> [Task objective]
Could you set down exactly the lines of the data below, starting at the one that holds "- Thus, I went" and ending at the one that holds "- I was the", both included, and only those?

Start of Block

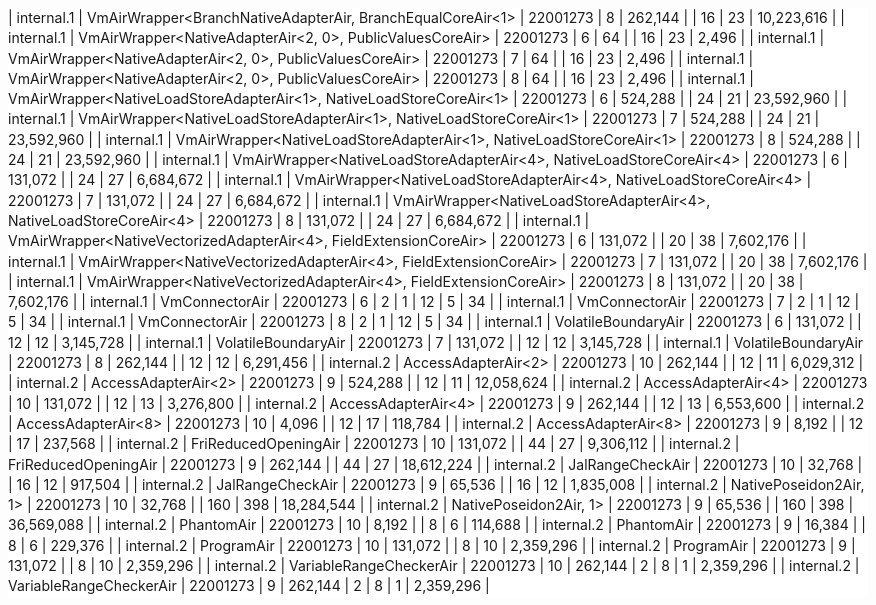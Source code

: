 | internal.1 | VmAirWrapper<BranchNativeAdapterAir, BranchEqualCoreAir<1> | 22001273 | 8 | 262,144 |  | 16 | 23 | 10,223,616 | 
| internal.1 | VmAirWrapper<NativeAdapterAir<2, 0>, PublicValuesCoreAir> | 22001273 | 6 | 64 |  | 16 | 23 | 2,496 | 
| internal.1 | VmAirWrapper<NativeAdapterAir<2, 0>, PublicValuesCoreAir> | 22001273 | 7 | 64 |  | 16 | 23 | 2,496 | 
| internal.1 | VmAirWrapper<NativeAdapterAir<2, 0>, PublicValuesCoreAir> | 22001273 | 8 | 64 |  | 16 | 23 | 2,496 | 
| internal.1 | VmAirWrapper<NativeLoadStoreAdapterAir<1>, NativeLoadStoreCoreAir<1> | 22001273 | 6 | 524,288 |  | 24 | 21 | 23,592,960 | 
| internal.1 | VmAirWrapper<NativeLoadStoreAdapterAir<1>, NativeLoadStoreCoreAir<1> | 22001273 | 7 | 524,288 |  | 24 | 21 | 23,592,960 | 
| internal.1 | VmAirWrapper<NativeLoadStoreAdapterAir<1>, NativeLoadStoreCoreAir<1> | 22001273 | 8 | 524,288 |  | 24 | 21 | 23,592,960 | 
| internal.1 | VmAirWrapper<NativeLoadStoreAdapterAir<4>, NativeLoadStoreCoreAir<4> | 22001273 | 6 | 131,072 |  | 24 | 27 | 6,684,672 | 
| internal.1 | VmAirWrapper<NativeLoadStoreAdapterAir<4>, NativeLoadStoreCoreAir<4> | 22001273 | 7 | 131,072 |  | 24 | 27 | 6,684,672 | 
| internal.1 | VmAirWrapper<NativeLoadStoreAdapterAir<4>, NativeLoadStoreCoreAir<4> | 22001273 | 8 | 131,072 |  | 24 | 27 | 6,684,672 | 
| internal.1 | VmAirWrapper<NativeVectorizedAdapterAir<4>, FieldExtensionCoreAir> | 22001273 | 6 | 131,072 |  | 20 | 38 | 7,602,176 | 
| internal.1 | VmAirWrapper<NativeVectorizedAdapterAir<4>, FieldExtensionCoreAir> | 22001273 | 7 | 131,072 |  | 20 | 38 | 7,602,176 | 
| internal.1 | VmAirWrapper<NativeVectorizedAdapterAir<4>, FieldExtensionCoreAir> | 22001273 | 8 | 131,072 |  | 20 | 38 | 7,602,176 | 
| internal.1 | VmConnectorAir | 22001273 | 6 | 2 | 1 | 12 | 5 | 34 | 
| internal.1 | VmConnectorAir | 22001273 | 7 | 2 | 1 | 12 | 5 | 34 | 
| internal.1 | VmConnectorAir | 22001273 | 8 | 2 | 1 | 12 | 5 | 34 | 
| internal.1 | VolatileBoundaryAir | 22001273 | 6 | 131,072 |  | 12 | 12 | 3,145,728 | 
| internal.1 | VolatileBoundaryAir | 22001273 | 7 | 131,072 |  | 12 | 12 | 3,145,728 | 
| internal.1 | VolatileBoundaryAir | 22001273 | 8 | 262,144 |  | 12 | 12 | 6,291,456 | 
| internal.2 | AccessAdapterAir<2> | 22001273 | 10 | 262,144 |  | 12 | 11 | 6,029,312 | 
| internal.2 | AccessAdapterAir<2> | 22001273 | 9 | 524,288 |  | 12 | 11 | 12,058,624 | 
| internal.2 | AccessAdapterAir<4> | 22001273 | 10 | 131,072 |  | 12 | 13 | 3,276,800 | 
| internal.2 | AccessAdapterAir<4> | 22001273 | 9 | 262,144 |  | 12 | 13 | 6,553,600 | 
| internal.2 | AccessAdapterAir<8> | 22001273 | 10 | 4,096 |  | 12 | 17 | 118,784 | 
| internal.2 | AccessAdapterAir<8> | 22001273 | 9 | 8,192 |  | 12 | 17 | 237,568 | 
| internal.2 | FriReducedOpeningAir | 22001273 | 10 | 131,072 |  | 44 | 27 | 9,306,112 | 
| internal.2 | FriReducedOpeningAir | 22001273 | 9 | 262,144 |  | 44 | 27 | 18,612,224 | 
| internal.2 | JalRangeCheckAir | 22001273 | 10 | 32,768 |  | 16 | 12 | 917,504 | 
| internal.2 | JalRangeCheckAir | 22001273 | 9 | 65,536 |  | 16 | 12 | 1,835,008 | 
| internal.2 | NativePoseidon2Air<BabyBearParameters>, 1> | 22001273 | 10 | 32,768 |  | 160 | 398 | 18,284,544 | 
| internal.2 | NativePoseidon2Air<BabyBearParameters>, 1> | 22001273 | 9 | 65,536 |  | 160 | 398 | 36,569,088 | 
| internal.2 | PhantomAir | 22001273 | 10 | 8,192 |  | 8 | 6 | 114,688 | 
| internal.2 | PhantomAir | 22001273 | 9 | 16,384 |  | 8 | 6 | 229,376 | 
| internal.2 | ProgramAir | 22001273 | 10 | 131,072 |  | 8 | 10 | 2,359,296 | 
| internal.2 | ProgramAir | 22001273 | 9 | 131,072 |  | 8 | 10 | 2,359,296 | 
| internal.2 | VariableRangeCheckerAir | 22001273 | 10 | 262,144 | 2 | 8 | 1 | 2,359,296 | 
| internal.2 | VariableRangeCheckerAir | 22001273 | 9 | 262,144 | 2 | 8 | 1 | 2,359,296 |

End of Block
Start of Block

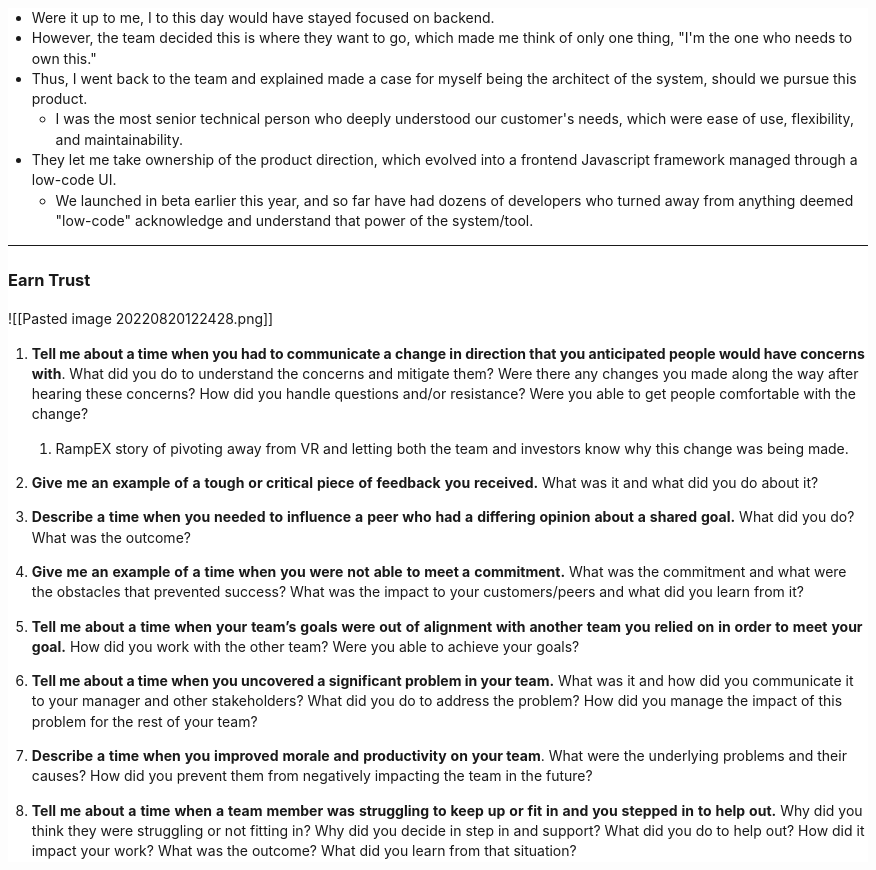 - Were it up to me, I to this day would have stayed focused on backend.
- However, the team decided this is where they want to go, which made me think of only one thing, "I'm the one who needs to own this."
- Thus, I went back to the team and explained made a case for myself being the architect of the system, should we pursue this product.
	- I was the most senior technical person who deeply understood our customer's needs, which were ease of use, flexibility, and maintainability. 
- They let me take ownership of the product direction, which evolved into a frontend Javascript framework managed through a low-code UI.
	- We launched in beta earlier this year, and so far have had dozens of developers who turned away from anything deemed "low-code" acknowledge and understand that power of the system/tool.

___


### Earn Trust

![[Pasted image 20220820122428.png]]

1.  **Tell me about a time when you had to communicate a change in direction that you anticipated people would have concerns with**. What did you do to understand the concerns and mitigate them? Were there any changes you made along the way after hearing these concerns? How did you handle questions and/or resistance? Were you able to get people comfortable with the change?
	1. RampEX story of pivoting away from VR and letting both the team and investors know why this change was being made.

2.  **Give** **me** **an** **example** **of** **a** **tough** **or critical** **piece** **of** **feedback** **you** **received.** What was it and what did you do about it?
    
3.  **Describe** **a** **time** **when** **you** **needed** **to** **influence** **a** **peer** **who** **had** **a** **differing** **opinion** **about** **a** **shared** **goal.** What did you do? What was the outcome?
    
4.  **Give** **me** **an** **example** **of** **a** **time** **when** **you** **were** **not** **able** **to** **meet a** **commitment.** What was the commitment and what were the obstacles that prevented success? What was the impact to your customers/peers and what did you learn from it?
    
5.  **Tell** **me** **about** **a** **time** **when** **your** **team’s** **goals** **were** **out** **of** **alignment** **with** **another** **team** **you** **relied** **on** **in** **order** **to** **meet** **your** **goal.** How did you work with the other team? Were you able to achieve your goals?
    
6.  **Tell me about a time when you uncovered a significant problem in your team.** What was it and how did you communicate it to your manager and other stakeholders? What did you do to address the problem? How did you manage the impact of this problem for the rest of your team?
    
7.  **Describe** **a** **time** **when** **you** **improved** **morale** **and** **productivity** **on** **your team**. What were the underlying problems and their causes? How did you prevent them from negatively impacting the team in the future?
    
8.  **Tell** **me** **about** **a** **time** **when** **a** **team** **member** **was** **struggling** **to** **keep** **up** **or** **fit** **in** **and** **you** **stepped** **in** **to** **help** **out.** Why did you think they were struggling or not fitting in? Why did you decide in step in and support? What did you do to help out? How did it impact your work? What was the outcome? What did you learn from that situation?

End of Block
Start of Block

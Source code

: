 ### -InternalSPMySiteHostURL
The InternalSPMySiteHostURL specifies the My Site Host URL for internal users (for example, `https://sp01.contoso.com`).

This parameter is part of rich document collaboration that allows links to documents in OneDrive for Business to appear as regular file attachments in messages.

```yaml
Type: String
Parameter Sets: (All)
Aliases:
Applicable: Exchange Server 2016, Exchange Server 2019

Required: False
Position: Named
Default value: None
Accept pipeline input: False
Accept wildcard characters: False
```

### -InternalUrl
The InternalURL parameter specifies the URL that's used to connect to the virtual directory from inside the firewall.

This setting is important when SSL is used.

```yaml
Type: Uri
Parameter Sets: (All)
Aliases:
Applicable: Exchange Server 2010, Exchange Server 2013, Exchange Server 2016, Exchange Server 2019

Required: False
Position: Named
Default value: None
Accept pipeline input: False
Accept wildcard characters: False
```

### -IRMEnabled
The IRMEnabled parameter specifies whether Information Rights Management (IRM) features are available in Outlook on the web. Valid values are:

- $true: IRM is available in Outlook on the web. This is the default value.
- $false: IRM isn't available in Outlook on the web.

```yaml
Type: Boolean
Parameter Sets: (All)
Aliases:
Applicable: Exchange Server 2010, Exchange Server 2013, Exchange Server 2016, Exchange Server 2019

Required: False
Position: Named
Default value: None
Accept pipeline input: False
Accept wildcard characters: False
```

End of Block

> [Expected answer]
- Thus, I went back to the team and explained made a case for myself being the architect of the system, should we pursue this product.
	- I was the most senior technical person who deeply understood our customer's needs, which were ease of use, flexibility, and maintainability. 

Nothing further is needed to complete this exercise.